Um irreverente consciente

Rafael: sem entrar em certas ilhas

“Só comecei a me sentir mais confortável depois que saí do eixo do stand up”, conta o comediante Rafael Cortez, que apresenta seu solo De Tudo um Pouco hoje, no Teatro Paulo Pontes, em João Pessoa. “Eu nem digo que meu show é de stand up porque eu quebro as regras: tem uma parte de anedotário popular, improviso, tem muita interação. Tem um roteiro, mas eu nunca sigo”.

Rafael Cortez conversou com a reportagem do JORNAL DA PARAÍBA por telefone, do aeroporto em São Paulo, partindo para o roteiro de shows do fim de semana, que começou em Uberlândia, ontem. É um dos integrantes do CQC que não tinha experiência no stand up. Para melhorar no programa, resolveu encarar o palco sozinho. “Fazendo uma reflexão do trabalho que eu fazia, eu me valia de presença de espírito, cara de pau e simpatia, enquanto os meninos tinham experiência em renovar piadas e observar as coisas em volta com irreverência”, conta. “No final de 2008, resolvi que faria stand up em 2009 para ter esse olhar irreverente sobre as coisas. Pra mim, seria um laboratório, um trampolim pra melhorar meu trabalho no CQC. Acabei encontrando um segmento generoso, com pessoas muito carinhosas”.
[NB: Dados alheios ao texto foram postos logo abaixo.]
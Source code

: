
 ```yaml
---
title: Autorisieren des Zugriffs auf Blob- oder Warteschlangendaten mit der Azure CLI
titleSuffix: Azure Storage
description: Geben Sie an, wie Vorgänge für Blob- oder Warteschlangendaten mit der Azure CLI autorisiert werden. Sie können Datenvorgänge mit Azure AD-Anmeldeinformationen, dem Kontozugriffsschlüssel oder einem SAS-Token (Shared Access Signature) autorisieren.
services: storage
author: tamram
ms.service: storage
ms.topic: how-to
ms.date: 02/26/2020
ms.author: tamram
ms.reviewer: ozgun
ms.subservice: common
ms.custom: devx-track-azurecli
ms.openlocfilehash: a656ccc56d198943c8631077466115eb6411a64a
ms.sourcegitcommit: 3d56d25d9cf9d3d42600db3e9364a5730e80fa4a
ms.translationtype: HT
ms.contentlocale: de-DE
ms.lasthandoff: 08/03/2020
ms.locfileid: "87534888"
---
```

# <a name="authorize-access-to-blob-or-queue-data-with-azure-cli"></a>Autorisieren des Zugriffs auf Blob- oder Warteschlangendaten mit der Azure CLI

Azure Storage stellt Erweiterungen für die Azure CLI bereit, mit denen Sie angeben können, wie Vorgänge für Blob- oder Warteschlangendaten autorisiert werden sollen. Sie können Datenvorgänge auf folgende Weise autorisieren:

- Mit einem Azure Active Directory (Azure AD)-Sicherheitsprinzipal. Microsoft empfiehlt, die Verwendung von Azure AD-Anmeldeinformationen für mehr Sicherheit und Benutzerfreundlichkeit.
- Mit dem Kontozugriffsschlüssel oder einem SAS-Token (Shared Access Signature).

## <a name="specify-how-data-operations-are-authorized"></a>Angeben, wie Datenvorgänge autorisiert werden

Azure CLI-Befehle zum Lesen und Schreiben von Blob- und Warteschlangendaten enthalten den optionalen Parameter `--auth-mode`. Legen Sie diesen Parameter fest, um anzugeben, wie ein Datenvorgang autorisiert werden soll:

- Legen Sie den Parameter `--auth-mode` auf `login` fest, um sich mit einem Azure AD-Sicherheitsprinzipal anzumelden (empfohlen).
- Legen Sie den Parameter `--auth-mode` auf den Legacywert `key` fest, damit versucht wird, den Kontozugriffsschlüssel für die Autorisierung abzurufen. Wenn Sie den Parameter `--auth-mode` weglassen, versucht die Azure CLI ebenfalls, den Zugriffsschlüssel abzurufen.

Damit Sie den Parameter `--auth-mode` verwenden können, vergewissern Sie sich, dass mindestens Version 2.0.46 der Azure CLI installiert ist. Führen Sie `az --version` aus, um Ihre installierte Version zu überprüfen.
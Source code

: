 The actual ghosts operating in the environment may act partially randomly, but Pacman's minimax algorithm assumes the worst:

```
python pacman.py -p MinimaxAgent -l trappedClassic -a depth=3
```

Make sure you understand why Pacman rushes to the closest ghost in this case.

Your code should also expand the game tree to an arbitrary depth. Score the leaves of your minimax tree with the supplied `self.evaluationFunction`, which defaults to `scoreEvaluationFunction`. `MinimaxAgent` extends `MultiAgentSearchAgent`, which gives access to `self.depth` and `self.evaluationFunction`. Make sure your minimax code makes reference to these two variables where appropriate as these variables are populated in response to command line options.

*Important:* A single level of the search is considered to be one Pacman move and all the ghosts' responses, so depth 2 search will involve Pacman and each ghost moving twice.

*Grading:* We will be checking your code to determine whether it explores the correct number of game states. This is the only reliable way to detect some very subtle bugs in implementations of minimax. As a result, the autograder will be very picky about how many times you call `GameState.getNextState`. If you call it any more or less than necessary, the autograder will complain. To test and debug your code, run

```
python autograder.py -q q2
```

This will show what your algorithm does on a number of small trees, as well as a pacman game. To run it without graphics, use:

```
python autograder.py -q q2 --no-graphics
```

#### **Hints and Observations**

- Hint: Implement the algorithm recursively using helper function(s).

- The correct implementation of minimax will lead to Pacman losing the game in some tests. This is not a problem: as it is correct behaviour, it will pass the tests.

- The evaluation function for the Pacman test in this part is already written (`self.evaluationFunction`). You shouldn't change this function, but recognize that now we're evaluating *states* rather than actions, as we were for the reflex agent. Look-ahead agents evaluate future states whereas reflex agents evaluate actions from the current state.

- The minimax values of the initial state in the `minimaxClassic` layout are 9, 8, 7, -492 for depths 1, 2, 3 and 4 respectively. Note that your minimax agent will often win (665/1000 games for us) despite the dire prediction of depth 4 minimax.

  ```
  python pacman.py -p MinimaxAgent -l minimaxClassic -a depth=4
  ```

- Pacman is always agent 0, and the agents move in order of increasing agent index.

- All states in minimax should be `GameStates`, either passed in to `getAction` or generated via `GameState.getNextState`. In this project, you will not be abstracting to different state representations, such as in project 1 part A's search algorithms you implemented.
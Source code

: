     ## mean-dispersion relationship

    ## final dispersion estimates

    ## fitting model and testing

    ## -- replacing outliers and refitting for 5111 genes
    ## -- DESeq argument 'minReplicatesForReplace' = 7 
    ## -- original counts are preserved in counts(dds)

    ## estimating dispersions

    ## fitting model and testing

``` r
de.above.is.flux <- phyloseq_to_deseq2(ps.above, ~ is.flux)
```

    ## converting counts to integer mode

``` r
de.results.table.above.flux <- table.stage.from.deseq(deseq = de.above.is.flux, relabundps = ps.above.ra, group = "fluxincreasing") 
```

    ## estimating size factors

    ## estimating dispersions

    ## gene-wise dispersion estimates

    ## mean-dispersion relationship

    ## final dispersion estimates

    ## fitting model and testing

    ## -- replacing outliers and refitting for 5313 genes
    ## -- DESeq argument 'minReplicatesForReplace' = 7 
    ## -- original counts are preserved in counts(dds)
Se a cara de pau é um de suas armas no CQC, não é de hoje. Foi com ela que ele conseguiu um lugar entre os repórteres do programa. “Me chamaram pra ser produtor”, lembra. “Mas na hora das entrevista para o emprego, disse que não queria mais aquilo e só aceitaria se fosse para ser repórter”. O resultado: Cortez fez o teste e entrou para o quadro. “Já havia sido produtor de TV antes e não tinha gostado”, revela.

Antes do programa ele havia acabado de sair de um grupo de teatro infantil que integrou por quatro anos e trabalhava como jornalista da Editora Abril. “Era com produção de conteúdo para celular”, lembra. “Quando trabalhava na editora, era legal, mas quando passei a trabalhar em casa, passou a ser uma rotina chatíssima, fiquei infelicíssimo”. Foi aí que enviou currículo para vários lugares – um deles, se oferecendo como produtor, para o então ainda inédito CQC.

Cortez também é violonista e até pensou em unir os lados de humorista e músico no palco, mas não funcionou. “Eu toco violão erudito e isso não cabe na comédia”, diz. Mas ele está em processo de gravação de seu primeiro CD instrumental, com 12 composições próprias. “Vai reunir peças desde a minha primeira composição, em 1996, passar por uma fase experimental, quando estudei com Badi Assad… Eu estou muito orgulhoso dele”, conta.

“Na verdade, eu nem me acho músico”, continua. “A definição correta é violonista, mesmo. O instrumento é tão complexo que você tem que viver pra ele”. O disco instrumental será lançado ainda neste semestre, mas Rafael Cortez também tem composto canções com letras. “Mas esse trabalho ninguém viu”, afirma. “Esse eu só lanço se a Maria Bethânia gravar”.

Rafael Cortez lança o disco como um nome já conhecido na área do humor e da televisão – e que, como os demais integrantes do CQC, já tem a admiração de uma legião de fãs. Mas ele tenta com firmeza não deixar a fama subir à cabeça. “Eu acho que o nosso trabalho dentro do CQC nunca pode se confundir com essa coisa de celebridades”, afirma. “Eu desconfio desse mundo mesmo”.

Por outro lado, ele também acredita que parte disso é inevitável. “É um reflexo do mundo em que a gente vive. O Brasil é assim mesmo”, diz. “Se você está na televisão, acaba virando pauta. Mas o que a gente tenta fazer no programa é uma crítica construtiva expondo a celebridade. Eu tenho uma postura muito crítica e evito convites do tipo ‘Venha à nossa festa’, ‘vá a esta ilha’, ‘venha sair com estas pessoas’… A coisa mais importante pra mim ainda é o CQC“.

O assédio do fãs, no entanto, para ele, não é problema. “O assédio é ótimo, porque revela que as pessoas gostam do programa”, avalia, dizendo que o trabalho também tem isso como objetivo. “Se as pessoas querem me buscar no aeroporto, se querem tirar foto, eu vou tirar”.

O humorista tem priorizado o Nordeste em suas apresentações – e, depois de João Pessoa, ainda passa por Recife, amanhã, e Natal, nos dias 28 e 29. “Rio, São Paulo, Porto Alegre já têm uma grande oferta de shows e nós vamos muito a esses lugares fazer matérias”, explica. “Quero ir a lugares onde nunca fui e fazer o show para pessoas que não tem a oportunidade de ver a gente de perto”.